You might wanted read the forum there someone on here already having issues with there Uber Lease vehicle.


----------



## Emmes (Aug 27, 2014)

No credit check is another bad deal. Their intent is to bait you with bells and whistles then make it to where tour entire weekly paycheck goes toward the car payment. 

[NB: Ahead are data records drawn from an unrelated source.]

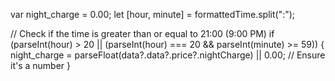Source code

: var night_charge = 0.00;
let [hour, minute] = formattedTime.split(":");

// Check if the time is greater than or equal to 21:00 (9:00 PM)
if (parseInt(hour) > 20 || (parseInt(hour) === 20 && parseInt(minute) >= 59)) {
    night_charge = parseFloat(data?.data?.price?.nightCharge) || 0.00; // Ensure it's a number
}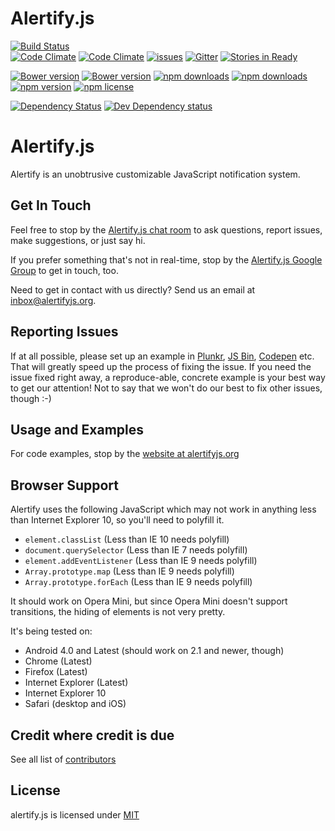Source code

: # Alertify.js

[![Build Status](https://semaphoreci.com/api/v1/projects/c3e649b0-cd60-46bd-9a7a-3d23a7e55589/519553/badge.svg)](https://semaphoreci.com/alertifyjs/alertify-js)      
[![Code Climate](https://img.shields.io/codeclimate/github/alertifyjs/alertify.js.svg?style=flat-square)](https://codeclimate.com/github/alertifyjs/alertify.js)
[![Code Climate](https://img.shields.io/codeclimate/coverage/github/alertifyjs/alertify.js.svg?style=flat-square)](https://codeclimate.com/github/alertifyjs/alertify.js)
[![issues](https://img.shields.io/github/issues/alertifyjs/alertify.js.svg?style=flat-square)](https://github.com/alertifyjs/alertify.js/issues)
[![Gitter](https://badges.gitter.im/Join%20Chat.svg)](https://gitter.im/alertifyjs/alertify.js?utm_source=badge&utm_medium=badge&utm_campaign=pr-badge)
[![Stories in Ready](https://badge.waffle.io/alertifyjs/alertify.js.png?label=ready&title=Ready)](https://waffle.io/alertifyjs/alertify.js)

[![Bower version](https://img.shields.io/bower/v/bootstrap.svg?style=flat-square)](http://bower.io/search/?q=alertifyjs)
[![Bower version](https://img.shields.io/bower/l/bootstrap.svg?style=flat-square)](http://bower.io/search/?q=alertifyjs)
[![npm downloads](https://img.shields.io/npm/dt/alertify.js.svg?style=flat-square)](https://www.npmjs.com/package/alertify.js)
[![npm downloads](https://img.shields.io/npm/dm/alertify.js.svg?style=flat-square)](https://www.npmjs.com/package/alertify.js)
[![npm version](https://img.shields.io/npm/v/alertify.js.svg?style=flat-square)](https://www.npmjs.com/package/alertify.js)
[![npm license](https://img.shields.io/npm/l/alertify.js.svg?style=flat-square)](https://www.npmjs.com/package/alertify.js)

[![Dependency Status](https://david-dm.org/alertifyjs/alertify.js.svg)](https://david-dm.org/alertifyjs/alertify.js)
[![Dev Dependency status](https://david-dm.org/alertifyjs/alertify.js/dev-status.svg)](https://david-dm.org/alertifyjs/alertify.js#info=devDependencies&view=table)

# Alertify.js

Alertify is an unobtrusive customizable JavaScript notification system.

## Get In Touch

Feel free to stop by the [Alertify.js chat room](https://gitter.im/alertifyjs/alertify.js) to ask questions, report issues, make suggestions, or just say hi.

If you prefer something that's not in real-time, stop by the [Alertify.js Google Group](https://groups.google.com/forum/#!forum/alertifyjs/new) to get in touch, too.

Need to get in contact with us directly? Send us an email at [inbox@alertifyjs.org](mailto:inbox@alertifyjs.org).

## Reporting Issues

If at all possible, please set up an example in [Plunkr](http://plunkr.co), [JS Bin](//jsbin.com), [Codepen](http://codepen.io/)
etc. That will greatly speed up the process of fixing the issue. If you need the issue fixed right away, a reproduce-able,
concrete example is your best way to get our attention! Not to say that we won't do our best to fix other issues, though :-)

## Usage and Examples

For code examples, stop by the [website at alertifyjs.org](http://alertifyjs.org/)

## Browser Support

Alertify uses the following JavaScript which may not work in anything
less than Internet Explorer 10, so you'll need to polyfill it.

- `element.classList` (Less than IE 10 needs polyfill)
- `document.querySelector` (Less than IE 7 needs polyfill)
- `element.addEventListener` (Less than IE 9 needs polyfill)
- `Array.prototype.map` (Less than IE 9 needs polyfill)
- `Array.prototype.forEach` (Less than IE 9 needs polyfill)

It should work on Opera Mini, but since Opera Mini doesn't support
transitions, the hiding of elements is not very pretty.

It's being tested on:

- Android 4.0 and Latest (should work on 2.1 and newer, though)
- Chrome (Latest)
- Firefox (Latest)
- Internet Explorer (Latest)
- Internet Explorer 10
- Safari (desktop and iOS)

## Credit where credit is due

See all list of [contributors](https://github.com/alertifyjs/alertify.js/contributors)

## License

alertify.js is licensed under [MIT](http://www.opensource.org/licenses/MIT)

Hope you can live in that car .. you might have to.


----------



## Sami (Sep 8, 2014)

Thanks. I will look into it. If you already have a link, please share.
My car has reached the max miles(a lease car... I put 5k miles a month on the car!) and have to get a new car soon. 
I was thinking to get into UberBlack since UberX does not make sense, unless one is happy with less than California minimum wage.


----------



## Moofish (Jun 13, 2014)

If you realllllly need a car and have horrible credit and can afford the high payments, then maybe, but don't count on Uber being able to make enough money to cover the payments and have anything left over, if you have the credit then save for a bit of a down payment and purchase a car.


----------



## Sami (Sep 8, 2014)

Thanks for the info. I think I go ahead an purchase a car since I do have a good credit. 
I will try to stay away from Toyota Prius!
MPG is not the main goal, but a comfortable car that I can drive for hours per day.


----------



## Worcester Sauce (Aug 20, 2014)

Sami said:


> Really?
> I thought the Unlimited Mileage was a plus. Also no credit check, just $1000 down and you get a new car.
> So it is better to buy a car than leasing one through Uber affiliates?


RUN !!!!! Read this forum!!!


----------



## Worcester Sauce (Aug 20, 2014)

Sami said:


> Thanks for the info. I think I go ahead an purchase a car since I do have a good credit.
> I will try to stay away from Toyota Prius!
> MPG is not the main goal, but a comfortable car that I can drive for hours per day.


DO NOT purchase ANY car for this gig....DO NOT.


----------



## Worcester Sauce (Aug 20, 2014)

Emmes said:


> No credit check is another bad deal. Their intent is to bait you with bells and whistles then make it to where tour entire weekly paycheck goes toward the car payment.
> 
> Hope you can live in that car .. you might have to.


You WILL have to live in that car.


----------



## Emmes (Aug 27, 2014)

Most people who ask for advice rarely take it. lol They've already made up their minds, they just wanted someone to agree with them, but it doesn't matter if they don't. Maybe your experience (Sami) will be better than 100% of the others who've done it. Best of luck.


----------